EXERCISE PROMPT >> Starting with the first line of the listing, quote each line exactly until and including the one with "Crear regla | admin, editor |", leaving pictures out.
/---
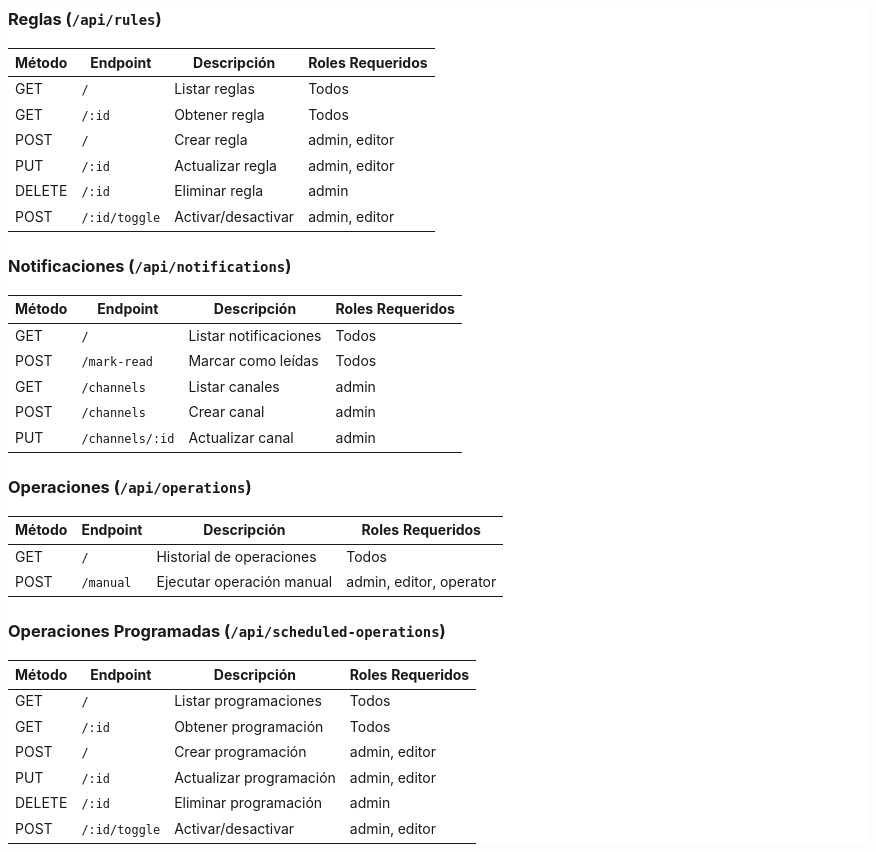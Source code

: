 ### Reglas (`/api/rules`)

| Método | Endpoint | Descripción | Roles Requeridos |
|--------|----------|-------------|------------------|
| GET | `/` | Listar reglas | Todos |
| GET | `/:id` | Obtener regla | Todos |
| POST | `/` | Crear regla | admin, editor |
| PUT | `/:id` | Actualizar regla | admin, editor |
| DELETE | `/:id` | Eliminar regla | admin |
| POST | `/:id/toggle` | Activar/desactivar | admin, editor |

### Notificaciones (`/api/notifications`)

| Método | Endpoint | Descripción | Roles Requeridos |
|--------|----------|-------------|------------------|
| GET | `/` | Listar notificaciones | Todos |
| POST | `/mark-read` | Marcar como leídas | Todos |
| GET | `/channels` | Listar canales | admin |
| POST | `/channels` | Crear canal | admin |
| PUT | `/channels/:id` | Actualizar canal | admin |

### Operaciones (`/api/operations`)

| Método | Endpoint | Descripción | Roles Requeridos |
|--------|----------|-------------|------------------|
| GET | `/` | Historial de operaciones | Todos |
| POST | `/manual` | Ejecutar operación manual | admin, editor, operator |

### Operaciones Programadas (`/api/scheduled-operations`)

| Método | Endpoint | Descripción | Roles Requeridos |
|--------|----------|-------------|------------------|
| GET | `/` | Listar programaciones | Todos |
| GET | `/:id` | Obtener programación | Todos |
| POST | `/` | Crear programación | admin, editor |
| PUT | `/:id` | Actualizar programación | admin, editor |
| DELETE | `/:id` | Eliminar programación | admin |
| POST | `/:id/toggle` | Activar/desactivar | admin, editor |
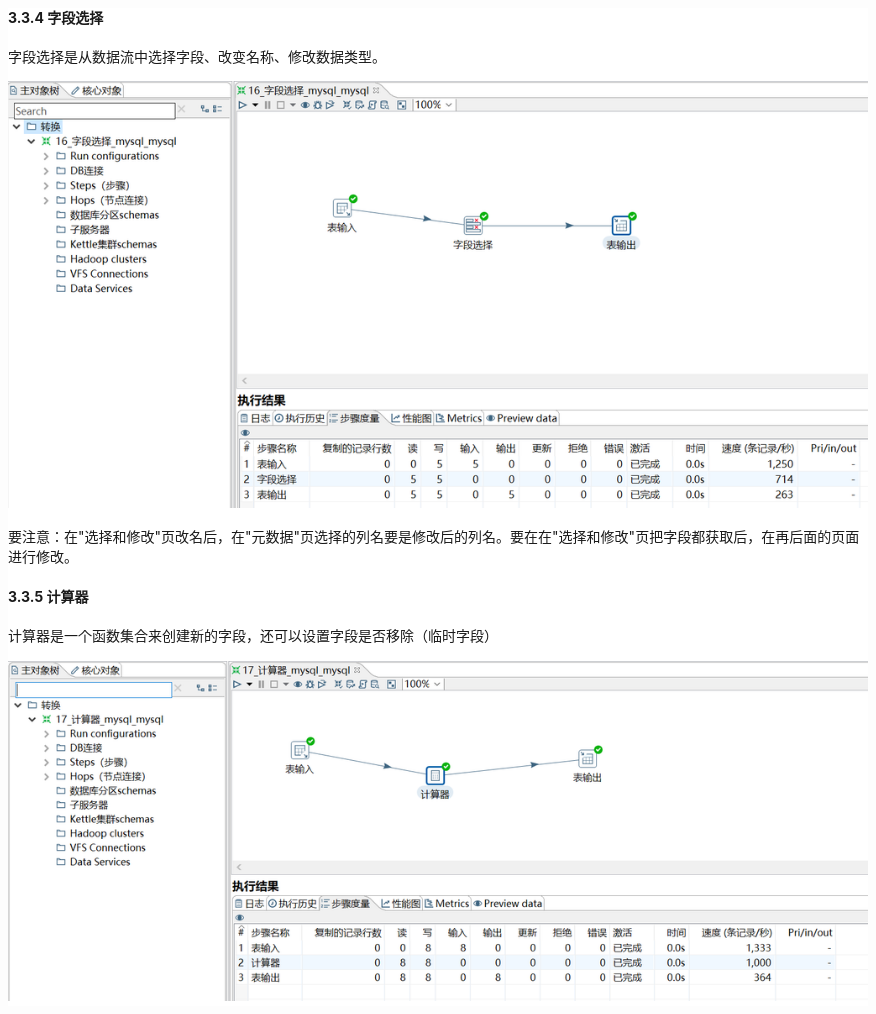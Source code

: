 #### 3.3.4 字段选择

字段选择是从数据流中选择字段、改变名称、修改数据类型。

![kettle28](./image/kettle28.png)

要注意：在"选择和修改"页改名后，在"元数据"页选择的列名要是修改后的列名。要在在"选择和修改"页把字段都获取后，在再后面的页面进行修改。

#### 3.3.5 计算器

计算器是一个函数集合来创建新的字段，还可以设置字段是否移除（临时字段）

![kettle29](./image/kettle29.png)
\---
ANSWER SECTION >>
Source code

: ### Reglas (`/api/rules`)

| Método | Endpoint | Descripción | Roles Requeridos |
|--------|----------|-------------|------------------|
| GET | `/` | Listar reglas | Todos |
| GET | `/:id` | Obtener regla | Todos |
| POST | `/` | Crear regla | admin, editor |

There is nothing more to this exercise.